* WHAT IS EXPECTED
This exercise calls for every line of the listing below that contains the word "card".

═══

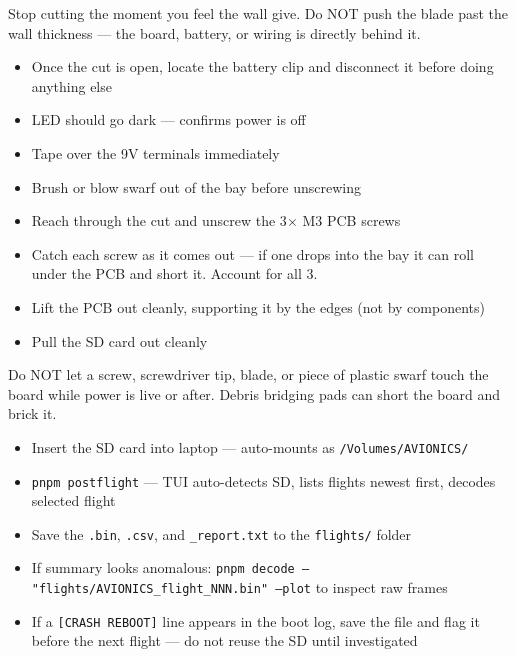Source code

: \documentclass[11pt,a4paper,oneside]{report}
\begin{document}
\begin{warnbox}
Stop cutting the moment you feel the wall give. Do NOT push the blade past the wall thickness --- the board, battery, or wiring is directly behind it.
\end{warnbox}

\begin{itemize}
  \item Once the cut is open, locate the battery clip and disconnect it before doing anything else
  \item LED should go dark --- confirms power is off
  \item Tape over the 9V terminals immediately
\end{itemize}

\begin{itemize}
  \item Brush or blow swarf out of the bay before unscrewing
  \item Reach through the cut and unscrew the 3$\times$ M3 PCB screws
  \item Catch each screw as it comes out --- if one drops into the bay it can roll under the PCB and short it. Account for all 3.
  \item Lift the PCB out cleanly, supporting it by the edges (not by components)
  \item Pull the SD card out cleanly
\end{itemize}

\begin{warnbox}
Do NOT let a screw, screwdriver tip, blade, or piece of plastic swarf touch the board while power is live or after. Debris bridging pads can short the board and brick it.
\end{warnbox}

\begin{itemize}
  \item Insert the SD card into laptop --- auto-mounts as \texttt{/Volumes/AVIONICS/}
  \item \texttt{pnpm postflight} --- TUI auto-detects SD, lists flights newest first, decodes selected flight
  \item Save the \texttt{.bin}, \texttt{.csv}, and \texttt{\_report.txt} to the \texttt{flights/} folder
  \item If summary looks anomalous: \texttt{pnpm decode -- "flights/AVIONICS\_flight\_NNN.bin" --plot} to inspect raw frames
  \item If a \texttt{[CRASH REBOOT]} line appears in the boot log, save the file and flag it before the next flight --- do not reuse the SD until investigated
\end{itemize}
\end{document}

═══

* RESPONSE TO THE EXERCISE
  \item Pull the SD card out cleanly
  \item Insert the SD card into laptop --- auto-mounts as \texttt{/Volumes/AVIONICS/}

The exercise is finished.